No Pain, No Gain: The Hottest Trade of 2012

Posted ByJohn Melloy
Sam Hodgson | Bloomberg | Getty Images

While the risks can be large, sometimes the biggest paydays on Wall Street come from making a contrarian bet on the most hated sector on the planet. This was never truer than during 2012.

The housing sector, which brought the financial system to its knees in 2008 and continued to be an albatross around the middle class for the next three years, was the hottest trade this year as consumer confidence improved and as the Federal Reserve kept interest rates low. The central bank even went so far as to purchase mortgage-backed securities.

The iShares U.S. Home Construction ETF (ITB) surged more than 75 percent in 2012 as shares of homebuilders such as Pulte Homes and Lennar doubled or nearly doubled and construction-related stocks like Home Depot jumped. More complicated mortgage-backed securities were among the biggest winners for hedge funds brave enough to buy them.

"They took the painful writedowns and survived the hit," said Barry Ritholtz, CEO of Fusion IQ and author of The Big Picture blog. "And have you priced a mortgage lately? It's 3.25 percent for a 30-year fixed."

True to its function as a discounting mechanism, these stocks starting moving higher early on in the year in anticipation of a relatively sizeable increase in home prices.

It got there when prices climbed at a 4.3 percent annual rate in October, according to the latest seasonally-adjusted S&P/Case-Shiller 20-City Composite Index.
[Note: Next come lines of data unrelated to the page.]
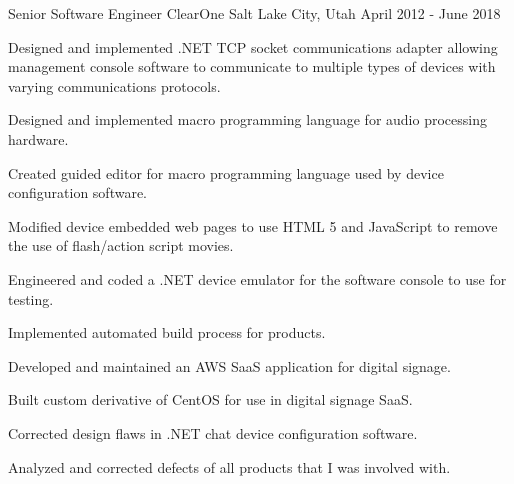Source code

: \begin{cventries}
\cventry
{Senior Software Engineer} %
{ClearOne} %
{Salt Lake City, Utah} %
{April 2012 - June 2018} %
{
  \begin{cvitems} %
    \item {Designed and implemented .NET TCP socket communications adapter allowing management console software to communicate to multiple types of devices with varying communications protocols.}
    \item {Designed and implemented macro programming language for audio processing hardware.}
    \item {Created guided editor for macro programming language used by device configuration software.}
    \item {Modified device embedded web pages to use HTML 5 and JavaScript to remove the use of flash/action script movies.}
    \item {Engineered and coded a .NET \Csh device emulator for the software console to use for testing.}
    \item {Implemented automated build process for products.}
    \item {Developed and maintained an AWS SaaS application for digital signage.}
    \item {Built custom derivative of CentOS for use in digital signage SaaS.}
    \item {Corrected design flaws in .NET chat device configuration software.}
    \item {Analyzed and corrected defects of all products that I was involved with.}
  \end{cvitems}
}

\end{cventries}
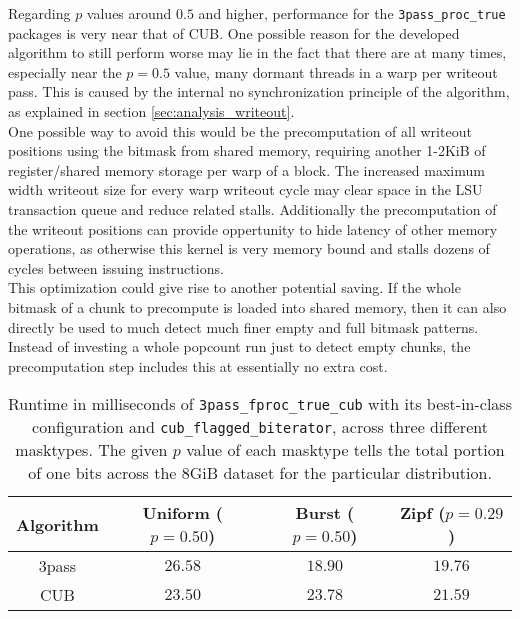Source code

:\documentclass{tudscrreprt}
\begin{document}
			Regarding $p$ values around $0.5$ and higher, performance for the \texttt{3pass\_proc\_true} packages is very near that of CUB. One possible reason for the developed algorithm to still perform worse may lie in the fact that there are at many times, especially near the $p=0.5$ value, many dormant threads in a warp per writeout pass. This is caused by the internal no synchronization principle of the algorithm, as explained in section \ref{sec:analysis_writeout}. \\
			One possible way to avoid this would be the precomputation of all writeout positions using the bitmask from shared memory, requiring another 1-2KiB of register/shared memory storage per warp of a block. The increased maximum width writeout size for every warp writeout cycle may clear space in the LSU transaction queue and reduce related stalls. Additionally the precomputation of the writeout positions can provide oppertunity to hide latency of other memory operations, as otherwise this kernel is very memory bound and stalls dozens of cycles between issuing instructions. \\
			This optimization could give rise to another potential saving. If the whole bitmask of a chunk to precompute is loaded into shared memory, then it can also directly be used to much detect much finer empty and full bitmask patterns. Instead of investing a whole popcount run just to detect empty chunks, the precomputation step includes this at essentially no extra cost. \\
			
			\begin{table}[!ht]
				\centering
				\begin{tabular}{c | c c c}
					\hline
					Algorithm & Uniform ($p=0.50$) & Burst ($p=0.50$) & Zipf ($p=0.29$) \\
					\hline
					3pass & $26.58$ & $18.90$ & $19.76$ \\
					CUB & $23.50$ & $23.78$ & $21.59$ \\
					\hline
				\end{tabular}
				\caption{\label{table:masktype_perf_comp}Runtime in milliseconds of \texttt{3pass\_fproc\_true\_cub} with its best-in-class configuration and \texttt{cub\_flagged\_biterator}, across three different masktypes. The given $p$ value of each masktype tells the total portion of one bits across the 8GiB dataset for the particular distribution.}
			\end{table}
			
\end{document}
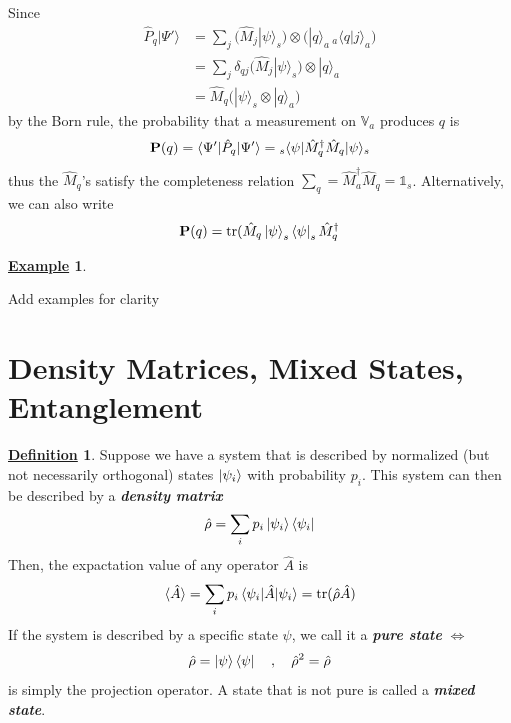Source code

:\documentclass[11pt, answers]{exam}
\newcommand{\prob}{\textbf{P}}
\newcommand{\avg}[1]{\langle {#1} \rangle}
\theoremstyle{definition}
\newtheorem{definition}{\underline{Definition}}[section]
\newtheorem{example}{\underline{Example}}[section]
\theoremstyle{bulleted}
\begin{document}
	Since
	\[
	\begin{aligned}
		\hat P_q|\Psi'\rangle
		&=
		\sum_j
		\bigl(\hat{M}_j|\psi\rangle_s\bigr)
		\otimes
		\bigl(|q\rangle_a\,{}_a\langle q|j\rangle_a\bigr)\\
		&=
		\sum_j
		\delta_{qj}\bigl(\hat{M}_j|\psi\rangle_s\bigr)\otimes|q\rangle_a\\
		&=
		{\hat{M}_q\bigl(|\psi\rangle_s\otimes|q\rangle_a}\bigr)
	\end{aligned}
	\]
	by the Born rule, the probability that a measurement on $\mathbb{V}_a$ produces $q$ is
	\begin{align*}
		\prob(q)  = \braket{\Psi' | \hat{P}_q | \Psi'} = {}_s\langle\psi | \hat{M}_q^\dagger \hat{M}_q | \psi\rangle_s
	\end{align*}
	thus the $\hat{M}_q$'s satisfy the completeness relation $\sum_{q} = \hat{M}_a^\dagger \hat{M}_q=\mathds{1}_s$. Alternatively, we can also write
	\begin{align*}
		\prob(q) = \operatorname{tr}(\hat{M}_q\ket{\psi}_s\bra{\psi}_s \hat{M}_q^\dagger
	\end{align*}
	\begin{example}
		\begin{todo}
			Add examples for clarity
		\end{todo}
	\end{example}
	
	\section{Density Matrices, Mixed States, Entanglement}
	\begin{definition}
		Suppose we have a system that is described by normalized (but not necessarily orthogonal) states $\ket{\psi_i}$ with probability $p_i$. This system can then be described by a \textit{\textbf{density matrix}}
		\begin{align*}
			\hat{\rho} = \sum_{i} p_i \ket{\psi_i}\bra{\psi_i}
		\end{align*}
		Then, the expactation value of any operator $\hat{A}$ is
		\begin{align*}
			\avg{\hat{A}} = \sum_{i} p_i \braket{\psi_i | \hat{A} | \psi_i} = \operatorname{tr}(\hat{\rho}\hat{A})
		\end{align*}
		If the system is described by a specific state $\psi$, we call it a \textit{\textbf{pure state}} $\iff$
		\begin{align*}
			\hat{\rho} = \ket{\psi}\bra{\psi} \quad,\quad \hat{\rho}^2 = \hat{\rho}
		\end{align*}
		is simply the projection operator. A state that is not pure is called a \textit{\textbf{mixed state}}.
	\end{definition}
\end{document}
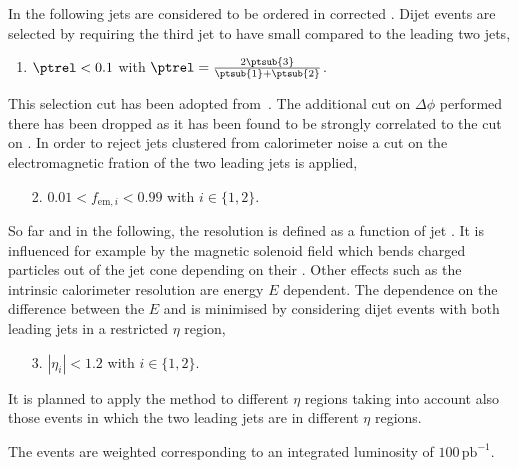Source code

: \documentclass[a4paper]{cmspaper} %
\begin{document}
In the following jets are considered to be ordered in corrected \ptreco.
Dijet events are selected by requiring the third jet to have small \pt compared to the leading two jets,
\begin{enumerate}
\item $\ptrel < 0.1$ with $\ptrel = \frac{2\ptsub{3}}{\ptsub{1} + \ptsub{2}}$.
\end{enumerate}
This selection cut has been adopted from~\cite{CMSAN-2008/031}.
The additional cut on $\Delta\phi$ performed there has been dropped as it has been found to be strongly correlated to the cut on \ptrel.
In order to reject jets clustered from calorimeter noise a cut on the electromagnetic fration of the two leading jets is applied,
\begin{enumerate}
\item[2.] $0.01 < f_{\text{em},i} < 0.99$ with $i\in\{1,2\}$.
\end{enumerate}

So far and in the following, the resolution is defined as a function of jet \pt.
It is influenced for example by the magnetic solenoid field which bends charged particles out of the jet cone depending on their \pt.
Other effects such as the intrinsic calorimeter resolution are energy $E$ dependent.
The dependence on the difference between the $E$ and \pt is minimised by considering dijet events with both leading jets in a restricted $\eta$ region,
\begin{enumerate}
\item[3.] $|\eta_{i}| < 1.2$ with $i\in\{1,2\}$.
\end{enumerate}
It is planned to apply the method to different $\eta$ regions taking into account also those events in which the two leading jets are in different $\eta$ regions.

The events are weighted corresponding to an integrated luminosity of $100\,\text{pb}^{-1}$.
\end{document}
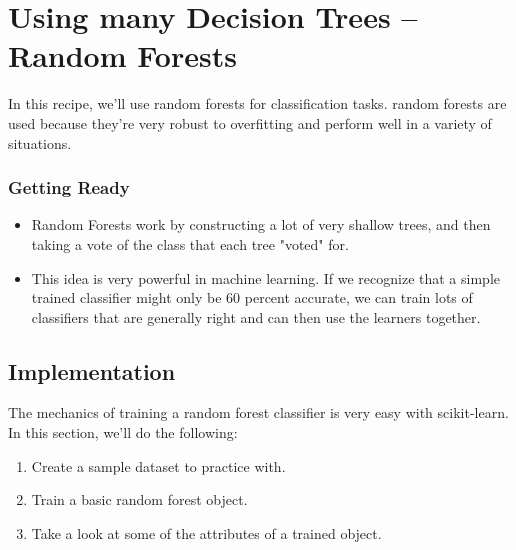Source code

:\documentclass[SKL-MASTER.tex]{subfiles}
\begin{document}
	\Large
\section*{Using many Decision Trees – Random Forests}
In this recipe, we'll use random forests for classification tasks. random forests are used because
they're very robust to overfitting and perform well in a variety of situations.
\subsubsection*{Getting Ready}
\begin{itemize}
\item Random Forests
work by constructing a lot of very shallow trees, and then taking a vote of the class that
each tree "voted" for. 
\item This idea is very powerful in machine learning. If we recognize that
a simple trained classifier might only be 60 percent accurate, we can train lots of classifiers
that are generally right and can then use the learners together.
\end{itemize}


\subsection*{Implementation}
The mechanics of training a random forest classifier is very easy with scikit-learn. In this section,
we'll do the following:
\begin{enumerate}
\item Create a sample dataset to practice with.
\item Train a basic random forest object.
\item Take a look at some of the attributes of a trained object.
\end{enumerate}
\end{document}
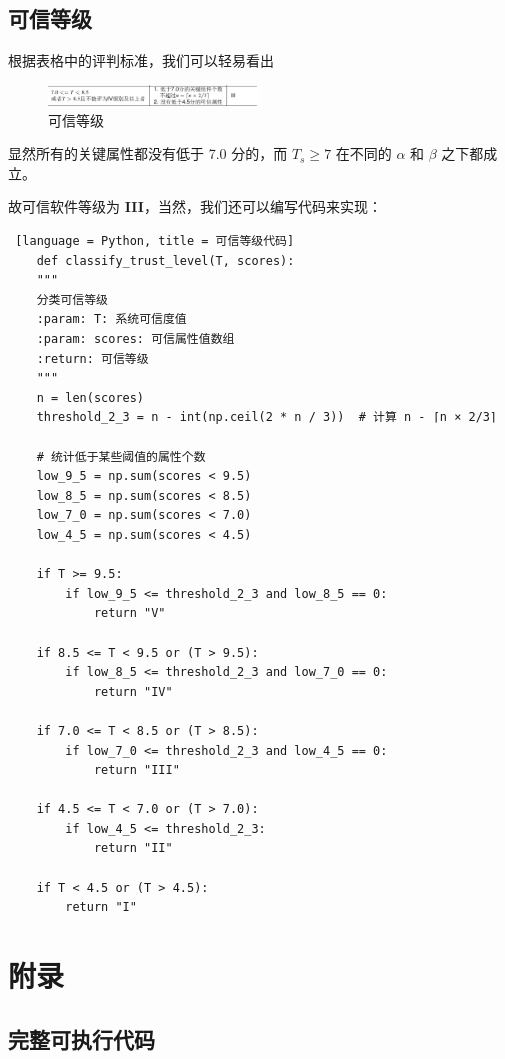 \documentclass[14pt,a4paper,UTF8,twoside]{article}
\begin{document}
\subsection{可信等级}

根据表格中的评判标准，我们可以轻易看出

\begin{figure}[H]
    \centering
    \includegraphics[width = 0.5\textwidth]{img9/direct.png}
    \caption{可信等级}
    \label{fig:trust_level}
\end{figure}

显然所有的关键属性都没有低于 7.0 分的，而 $T_s \ge 7$ 在不同的 $\alpha $ 和 $\beta $ 之下都成立。

故可信软件等级为 \textbf{III}，当然，我们还可以编写代码来实现：

\begin{lstlisting} [language = Python, title = 可信等级代码]
    def classify_trust_level(T, scores):
    """
    分类可信等级
    :param: T: 系统可信度值
    :param: scores: 可信属性值数组
    :return: 可信等级
    """
    n = len(scores)
    threshold_2_3 = n - int(np.ceil(2 * n / 3))  # 计算 n - ⌈n × 2/3⌉

    # 统计低于某些阈值的属性个数
    low_9_5 = np.sum(scores < 9.5)
    low_8_5 = np.sum(scores < 8.5)
    low_7_0 = np.sum(scores < 7.0)
    low_4_5 = np.sum(scores < 4.5)

    if T >= 9.5:
        if low_9_5 <= threshold_2_3 and low_8_5 == 0:
            return "V"

    if 8.5 <= T < 9.5 or (T > 9.5):
        if low_8_5 <= threshold_2_3 and low_7_0 == 0:
            return "IV"

    if 7.0 <= T < 8.5 or (T > 8.5):
        if low_7_0 <= threshold_2_3 and low_4_5 == 0:
            return "III"

    if 4.5 <= T < 7.0 or (T > 7.0):
        if low_4_5 <= threshold_2_3:
            return "II"

    if T < 4.5 or (T > 4.5):
        return "I"
\end{lstlisting}

\section{附录}
\subsection{完整可执行代码}
\end{document}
That was higher than many economists predicted, but no surprise for buyers of these stocks.

"Since the businesses that were able to survive the home construction nuclear winter became so lean, they were highly leveraged to a pickup in business," said Mitchell Goldberg, president of ClientFirst Strategy. "The homebuilding sector was one of those stories that you knew it would turn around eventually, but it took a heck of a long time."

To be sure, the Home Construction ETF is down more than 60 percent from its high back in 2006. And during those days, home prices were posting double-digit annual gains on a monthly basis, according to S&P/Case-Shiller.

(Read More: Robert Shiller: Don't Await Housing Boom)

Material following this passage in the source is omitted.